Key Assumptions in the PASTE Model.

Variable	Assumption	Source
The mix of the morning traffic between commuters and non-commuters (i.e., all other vehicle trips) and the average vehicle occupancy of these two different types of traffic	Commuter/non-commuter split of 80/20 for the morning and 51/49 for the evening; and average vehicle occupancy of 1.09 for commuter traffic and 1.42 for non-commuter traffic, for both morning and evening	Based on the average vehicle occupancies on I-495 from the MDOT study (MDOT, 2020) and regional average vehicle occupancy data from the Metropolitan Washington Council of Governments (MWCOG, 2020a. MWCOG, 2020b)

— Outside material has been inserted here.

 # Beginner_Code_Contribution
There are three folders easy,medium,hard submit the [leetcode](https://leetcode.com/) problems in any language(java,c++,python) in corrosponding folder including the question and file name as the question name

The split of existing commuter passenger travel into HOV2 and HOV3	90% HOV2, 10% HOV3	Author judgment
The existing temporal distribution of demand (in hourly groupings) of commuters who become passengers in HOV3s and the shape of the demand they pose on the HOTTER lanes after allowing for temporal shift	The existing distribution is drawn in a pattern that is consistent with existing travel demand. The shape of the demand they pose on the HOTTER lanes is consistent with HOT lane experience from data from I-95 HOT lanes in Northern Virginia	HOT lane experience on I-95 HOT lanes in Northern Virginia; data on HOV3 usage for three weeks in May 2022 provided to the authors by Virginia DOT
The level of incentives required for commuting passengers and carpool drivers so that there is sufficient reduction in the total number of drivers leaving home each day	Incentive curves plus a $4.00 supplemental incentive for transit passengers to compensate them for an assumed fare of $4.00 per trip.	Incentive curves developed by Minett et al. (2020) for commuting passengers and drivers; see Figures 1 and 2. The study should be repeated for the catchment area of I-495 to determine local incentive curves.

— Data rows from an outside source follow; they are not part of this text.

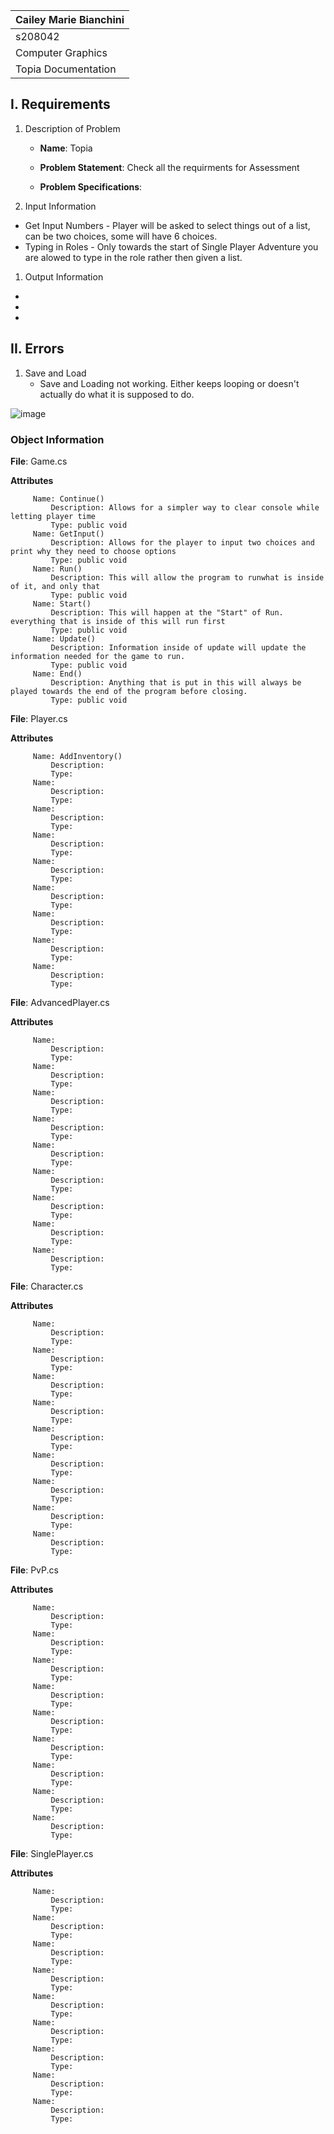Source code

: | Cailey Marie Bianchini|
| :---          	|
| s208042    	|
| Computer Graphics |
| Topia Documentation |

## I. Requirements

1. Description of Problem

	- **Name**: Topia

	- **Problem Statement**: Check all the requirments for Assessment
	
	- **Problem Specifications**:  
    

2. Input Information
- Get Input Numbers - Player will be asked to select things out of a list, can be two choices, some will have 6 choices.
- Typing in Roles - Only towards the start of Single Player Adventure you are alowed to type in the role rather then given a list.

1.  Output Information
- 
- 
- 
 
## II. Errors

 1. Save and Load
    - Save and Loading not working. Either keeps looping or doesn't actually do what it is supposed to do.



![image](images_gifs/Movement.png)


### Object Information


**File**: Game.cs

**Attributes**

         Name: Continue()
             Description: Allows for a simpler way to clear console while letting player time
             Type: public void
         Name: GetInput()
             Description: Allows for the player to input two choices and print why they need to choose options
             Type: public void
         Name: Run()
             Description: This will allow the program to runwhat is inside of it, and only that
             Type: public void
         Name: Start()
             Description: This will happen at the "Start" of Run. everything that is inside of this will run first
             Type: public void
         Name: Update()
             Description: Information inside of update will update the information needed for the game to run.
             Type: public void
         Name: End()
             Description: Anything that is put in this will always be played towards the end of the program before closing.
             Type: public void

**File**: Player.cs

**Attributes**

         Name: AddInventory()
             Description: 
             Type: 
         Name: 
             Description: 
             Type: 
         Name: 
             Description: 
             Type: 
         Name: 
             Description: 
             Type: 
         Name: 
             Description: 
             Type: 
         Name: 
             Description: 
             Type: 
         Name: 
             Description: 
             Type: 
         Name: 
             Description: 
             Type: 
         Name: 
             Description: 
             Type: 

**File**: AdvancedPlayer.cs

**Attributes**

         Name: 
             Description: 
             Type: 
         Name: 
             Description: 
             Type: 
         Name: 
             Description: 
             Type: 
         Name: 
             Description: 
             Type: 
         Name: 
             Description: 
             Type: 
         Name: 
             Description: 
             Type: 
         Name: 
             Description: 
             Type: 
         Name: 
             Description: 
             Type: 
         Name: 
             Description: 
             Type: 

**File**: Character.cs

**Attributes**

         Name: 
             Description: 
             Type: 
         Name: 
             Description: 
             Type: 
         Name: 
             Description: 
             Type: 
         Name: 
             Description: 
             Type: 
         Name: 
             Description: 
             Type: 
         Name: 
             Description: 
             Type: 
         Name: 
             Description: 
             Type: 
         Name: 
             Description: 
             Type: 
         Name: 
             Description: 
             Type: 

**File**: PvP.cs

**Attributes**

         Name: 
             Description: 
             Type: 
         Name: 
             Description: 
             Type: 
         Name: 
             Description: 
             Type: 
         Name: 
             Description: 
             Type: 
         Name: 
             Description: 
             Type: 
         Name: 
             Description: 
             Type: 
         Name: 
             Description: 
             Type: 
         Name: 
             Description: 
             Type: 
         Name: 
             Description: 
             Type: 

**File**: SinglePlayer.cs

**Attributes**

         Name: 
             Description: 
             Type: 
         Name: 
             Description: 
             Type: 
         Name: 
             Description: 
             Type: 
         Name: 
             Description: 
             Type: 
         Name: 
             Description: 
             Type: 
         Name: 
             Description: 
             Type: 
         Name: 
             Description: 
             Type: 
         Name: 
             Description: 
             Type: 
         Name: 
             Description: 
             Type:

Share of passengers using transit	50% of all shared travel passengers (i.e., carpooler passengers, vanpool passengers, and transit riders)	Author judgment based on data on shares of transit versus carpooling/vanpooling for commute travel on freeways in the Maryland suburbs of the Washington metro area (MWCOG, 2020b)

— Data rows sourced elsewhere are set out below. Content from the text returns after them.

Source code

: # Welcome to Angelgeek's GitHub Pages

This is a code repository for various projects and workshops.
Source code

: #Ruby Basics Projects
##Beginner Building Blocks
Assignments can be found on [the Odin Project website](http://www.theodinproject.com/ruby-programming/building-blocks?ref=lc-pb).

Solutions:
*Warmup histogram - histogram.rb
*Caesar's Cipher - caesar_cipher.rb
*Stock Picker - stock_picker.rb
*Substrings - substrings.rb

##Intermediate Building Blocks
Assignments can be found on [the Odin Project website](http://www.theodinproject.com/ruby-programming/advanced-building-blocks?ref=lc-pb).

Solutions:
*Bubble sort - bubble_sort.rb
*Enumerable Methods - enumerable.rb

Bus capacity (not occupancy)	50 passengers per bus	Author judgment
Bus occupancy	25%–80% depending on hour within the peak period	Author judgment
The toll rate per mile for the morning and evening peak periods	A maximum rate per mile was determined for each peak period, that would apply when only 10 percent of the HOTTER lane capacity was available. The maximum rate was then reduced by a fixed amount for each additional five percent of HOTTER lane capacity availability.	Author judgment based on review of other tolled facilities. The average weekday toll per trip on the proposed I-270 HOT lanes in Maryland is estimated at $3.44 southbound and $4.42 northbound for the 2021 model year in 2021 dollars for an average trip of 7 miles (MDOT Maryland Department of Transportation, 2022b). This amounts to an average toll rate of 50–60 cents per mile. The weekday peak hour toll rate for a 10-mile trip on the SR 91 express lanes in Orange County, CA is $7.00 or 70 cents per mile (https://www.octa.net/91-Express-Lanes/Toll-Schedules/). These rates are held constant in real 2021 dollars for both 2017 and 2040.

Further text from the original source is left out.